*** Opening of Materials provided ***
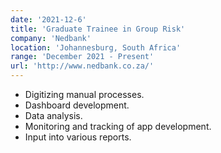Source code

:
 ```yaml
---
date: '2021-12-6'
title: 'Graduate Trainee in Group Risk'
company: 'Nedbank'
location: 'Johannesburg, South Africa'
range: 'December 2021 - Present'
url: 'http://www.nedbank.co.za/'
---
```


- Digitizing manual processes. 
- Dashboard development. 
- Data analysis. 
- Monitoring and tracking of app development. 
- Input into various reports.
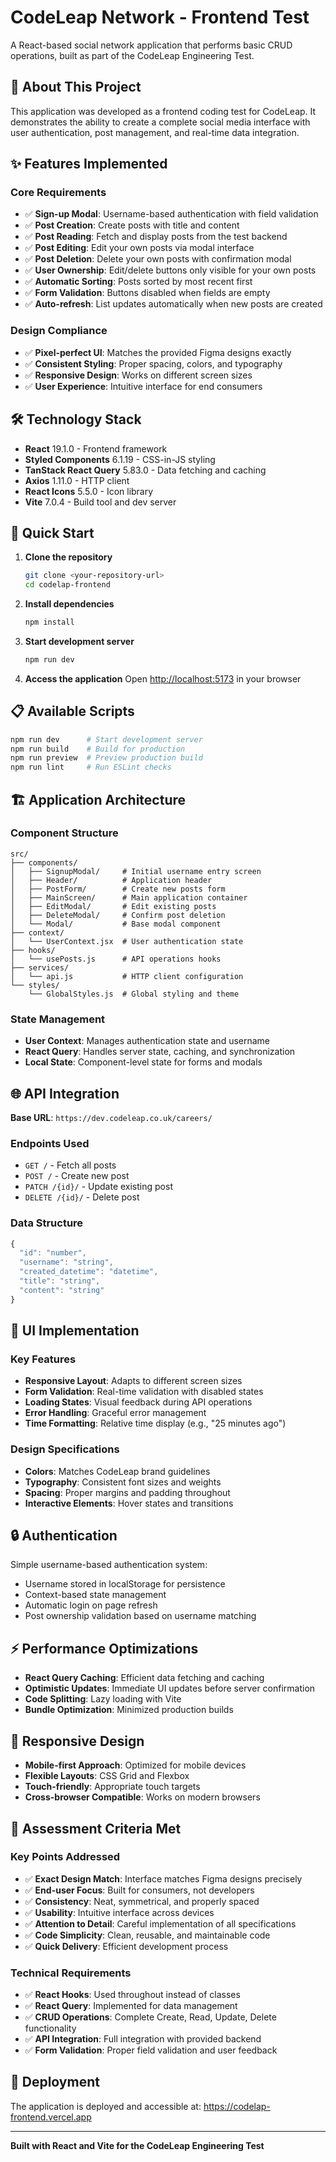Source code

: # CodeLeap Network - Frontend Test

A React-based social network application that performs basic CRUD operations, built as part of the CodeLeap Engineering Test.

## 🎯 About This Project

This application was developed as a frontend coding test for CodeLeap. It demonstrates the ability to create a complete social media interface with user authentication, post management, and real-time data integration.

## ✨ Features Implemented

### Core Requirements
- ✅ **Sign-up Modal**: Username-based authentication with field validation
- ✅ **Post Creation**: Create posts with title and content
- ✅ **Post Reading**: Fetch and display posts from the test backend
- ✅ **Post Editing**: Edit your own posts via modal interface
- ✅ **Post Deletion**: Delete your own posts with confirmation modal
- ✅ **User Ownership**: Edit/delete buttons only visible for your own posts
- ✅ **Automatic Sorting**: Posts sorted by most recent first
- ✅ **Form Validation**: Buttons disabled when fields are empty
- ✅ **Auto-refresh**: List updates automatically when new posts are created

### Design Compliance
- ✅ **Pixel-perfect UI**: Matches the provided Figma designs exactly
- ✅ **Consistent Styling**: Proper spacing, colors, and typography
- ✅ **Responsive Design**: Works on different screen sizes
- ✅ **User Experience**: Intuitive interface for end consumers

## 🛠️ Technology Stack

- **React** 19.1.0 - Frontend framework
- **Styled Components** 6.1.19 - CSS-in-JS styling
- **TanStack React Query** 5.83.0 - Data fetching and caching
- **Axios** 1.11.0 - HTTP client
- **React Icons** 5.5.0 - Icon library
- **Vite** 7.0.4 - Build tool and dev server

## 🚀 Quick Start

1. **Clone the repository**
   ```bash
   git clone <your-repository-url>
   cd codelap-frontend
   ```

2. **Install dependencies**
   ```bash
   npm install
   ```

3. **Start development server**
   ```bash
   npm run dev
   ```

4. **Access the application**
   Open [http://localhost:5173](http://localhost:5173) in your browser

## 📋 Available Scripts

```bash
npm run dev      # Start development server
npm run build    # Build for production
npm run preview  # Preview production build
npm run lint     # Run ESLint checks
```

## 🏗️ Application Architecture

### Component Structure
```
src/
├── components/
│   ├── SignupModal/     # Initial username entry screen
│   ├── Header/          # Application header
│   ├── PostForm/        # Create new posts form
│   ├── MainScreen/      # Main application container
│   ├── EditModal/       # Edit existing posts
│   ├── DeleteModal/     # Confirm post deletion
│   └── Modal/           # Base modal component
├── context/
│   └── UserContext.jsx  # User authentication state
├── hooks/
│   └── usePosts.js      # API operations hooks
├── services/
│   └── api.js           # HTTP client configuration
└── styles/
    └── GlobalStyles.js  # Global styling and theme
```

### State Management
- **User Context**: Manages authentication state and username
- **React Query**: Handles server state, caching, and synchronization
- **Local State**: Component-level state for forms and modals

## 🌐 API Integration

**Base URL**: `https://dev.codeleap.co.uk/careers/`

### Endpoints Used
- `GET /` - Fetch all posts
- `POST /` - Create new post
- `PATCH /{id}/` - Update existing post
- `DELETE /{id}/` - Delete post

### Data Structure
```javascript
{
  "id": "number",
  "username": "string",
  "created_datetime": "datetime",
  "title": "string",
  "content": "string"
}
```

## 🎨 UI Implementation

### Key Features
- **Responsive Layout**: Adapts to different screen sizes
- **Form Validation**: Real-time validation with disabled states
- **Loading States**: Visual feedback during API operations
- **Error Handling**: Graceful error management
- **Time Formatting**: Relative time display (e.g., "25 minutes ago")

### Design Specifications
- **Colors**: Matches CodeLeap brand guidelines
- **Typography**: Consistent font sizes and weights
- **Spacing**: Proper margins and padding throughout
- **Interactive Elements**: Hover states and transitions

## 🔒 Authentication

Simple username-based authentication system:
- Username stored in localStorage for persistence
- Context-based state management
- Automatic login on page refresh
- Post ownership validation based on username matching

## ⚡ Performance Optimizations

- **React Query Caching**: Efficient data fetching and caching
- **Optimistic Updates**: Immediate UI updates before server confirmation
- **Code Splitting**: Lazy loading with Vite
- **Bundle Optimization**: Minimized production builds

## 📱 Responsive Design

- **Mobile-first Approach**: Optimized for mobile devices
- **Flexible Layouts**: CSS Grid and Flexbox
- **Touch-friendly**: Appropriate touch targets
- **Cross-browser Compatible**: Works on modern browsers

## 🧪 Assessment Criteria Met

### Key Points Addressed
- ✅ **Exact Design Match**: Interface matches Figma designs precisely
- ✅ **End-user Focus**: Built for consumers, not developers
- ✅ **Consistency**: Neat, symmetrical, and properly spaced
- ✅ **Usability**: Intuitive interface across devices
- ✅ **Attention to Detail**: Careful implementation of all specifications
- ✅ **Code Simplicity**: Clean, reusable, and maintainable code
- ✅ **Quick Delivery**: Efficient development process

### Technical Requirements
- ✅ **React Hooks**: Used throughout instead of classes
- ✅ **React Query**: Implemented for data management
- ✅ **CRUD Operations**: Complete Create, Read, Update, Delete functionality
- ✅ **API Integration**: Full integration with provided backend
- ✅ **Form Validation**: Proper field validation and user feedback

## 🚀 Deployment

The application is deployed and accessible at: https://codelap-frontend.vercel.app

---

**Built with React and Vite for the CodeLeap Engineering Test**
*** Close of Materials provided ***
*** Opening of Materials provided ***
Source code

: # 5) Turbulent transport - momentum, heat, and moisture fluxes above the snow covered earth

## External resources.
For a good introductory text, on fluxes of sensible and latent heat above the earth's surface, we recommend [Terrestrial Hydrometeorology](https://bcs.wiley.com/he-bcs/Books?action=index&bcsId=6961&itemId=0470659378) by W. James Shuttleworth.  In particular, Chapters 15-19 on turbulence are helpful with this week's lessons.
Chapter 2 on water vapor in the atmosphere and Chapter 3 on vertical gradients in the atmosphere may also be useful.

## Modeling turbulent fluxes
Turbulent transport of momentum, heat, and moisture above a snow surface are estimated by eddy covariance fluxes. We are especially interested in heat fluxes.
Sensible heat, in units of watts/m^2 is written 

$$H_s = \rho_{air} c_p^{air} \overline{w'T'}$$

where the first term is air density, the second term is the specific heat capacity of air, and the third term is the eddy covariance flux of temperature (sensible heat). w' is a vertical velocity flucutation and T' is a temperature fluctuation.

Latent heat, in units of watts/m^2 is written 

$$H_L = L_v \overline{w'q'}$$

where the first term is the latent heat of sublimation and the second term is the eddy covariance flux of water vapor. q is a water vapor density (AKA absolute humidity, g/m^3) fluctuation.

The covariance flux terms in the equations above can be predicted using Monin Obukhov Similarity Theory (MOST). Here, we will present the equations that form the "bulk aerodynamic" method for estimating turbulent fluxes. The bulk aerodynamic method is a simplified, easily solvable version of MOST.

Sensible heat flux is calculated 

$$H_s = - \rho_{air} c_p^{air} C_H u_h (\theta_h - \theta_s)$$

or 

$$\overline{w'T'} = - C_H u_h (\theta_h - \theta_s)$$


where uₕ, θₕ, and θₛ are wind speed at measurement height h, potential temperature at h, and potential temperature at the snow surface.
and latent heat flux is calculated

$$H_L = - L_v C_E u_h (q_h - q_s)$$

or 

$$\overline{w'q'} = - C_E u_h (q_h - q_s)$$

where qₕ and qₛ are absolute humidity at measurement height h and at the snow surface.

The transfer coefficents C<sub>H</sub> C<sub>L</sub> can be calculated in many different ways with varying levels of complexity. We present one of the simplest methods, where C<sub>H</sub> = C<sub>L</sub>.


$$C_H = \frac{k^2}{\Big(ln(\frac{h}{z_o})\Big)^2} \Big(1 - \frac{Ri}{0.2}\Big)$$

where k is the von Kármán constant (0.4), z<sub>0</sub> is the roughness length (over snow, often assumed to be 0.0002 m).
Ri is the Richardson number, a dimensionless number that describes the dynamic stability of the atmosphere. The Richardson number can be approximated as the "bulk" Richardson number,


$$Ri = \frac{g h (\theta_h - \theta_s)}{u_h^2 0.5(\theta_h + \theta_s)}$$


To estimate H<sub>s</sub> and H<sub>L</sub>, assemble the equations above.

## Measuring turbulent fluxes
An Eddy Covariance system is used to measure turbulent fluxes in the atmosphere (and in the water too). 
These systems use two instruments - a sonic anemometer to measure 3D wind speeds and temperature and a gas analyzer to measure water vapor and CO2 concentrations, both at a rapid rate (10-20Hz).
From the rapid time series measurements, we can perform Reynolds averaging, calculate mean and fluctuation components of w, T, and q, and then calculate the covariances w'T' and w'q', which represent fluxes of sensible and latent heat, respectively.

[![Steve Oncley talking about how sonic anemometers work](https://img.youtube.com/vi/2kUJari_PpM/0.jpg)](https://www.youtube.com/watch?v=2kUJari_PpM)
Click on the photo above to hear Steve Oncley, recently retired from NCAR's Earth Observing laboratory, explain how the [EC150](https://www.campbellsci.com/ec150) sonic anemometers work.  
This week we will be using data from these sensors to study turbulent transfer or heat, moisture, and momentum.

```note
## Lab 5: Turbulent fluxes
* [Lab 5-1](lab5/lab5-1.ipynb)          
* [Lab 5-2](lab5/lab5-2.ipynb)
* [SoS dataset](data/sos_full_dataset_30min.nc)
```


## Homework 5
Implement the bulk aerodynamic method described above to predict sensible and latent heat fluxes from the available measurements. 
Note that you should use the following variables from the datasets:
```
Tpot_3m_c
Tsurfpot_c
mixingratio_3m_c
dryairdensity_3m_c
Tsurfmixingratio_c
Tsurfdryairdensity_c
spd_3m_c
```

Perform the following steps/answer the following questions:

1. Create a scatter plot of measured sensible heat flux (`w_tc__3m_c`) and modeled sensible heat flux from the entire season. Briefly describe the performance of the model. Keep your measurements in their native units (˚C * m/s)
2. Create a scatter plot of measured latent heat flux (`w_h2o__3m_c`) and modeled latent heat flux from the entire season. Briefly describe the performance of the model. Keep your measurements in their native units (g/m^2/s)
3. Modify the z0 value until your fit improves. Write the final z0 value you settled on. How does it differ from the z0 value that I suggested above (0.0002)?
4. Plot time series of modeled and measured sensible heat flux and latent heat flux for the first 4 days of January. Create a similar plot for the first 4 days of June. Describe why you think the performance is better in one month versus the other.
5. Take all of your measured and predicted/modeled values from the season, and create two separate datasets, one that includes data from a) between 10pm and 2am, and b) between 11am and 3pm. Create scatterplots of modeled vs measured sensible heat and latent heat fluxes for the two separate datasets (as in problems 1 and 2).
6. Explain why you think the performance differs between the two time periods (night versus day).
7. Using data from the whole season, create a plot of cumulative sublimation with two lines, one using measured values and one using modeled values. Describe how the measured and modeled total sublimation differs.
*** Close of Materials provided ***
• _Your assignment_
Excluding any pictures, print exactly the lines of the listing above from the line with "- Input into various reports." to the line with "## 🎯 About This Project", both ends included.

• _Response area_
- Input into various reports.
Source code

: # CodeLeap Network - Frontend Test

A React-based social network application that performs basic CRUD operations, built as part of the CodeLeap Engineering Test.

## 🎯 About This Project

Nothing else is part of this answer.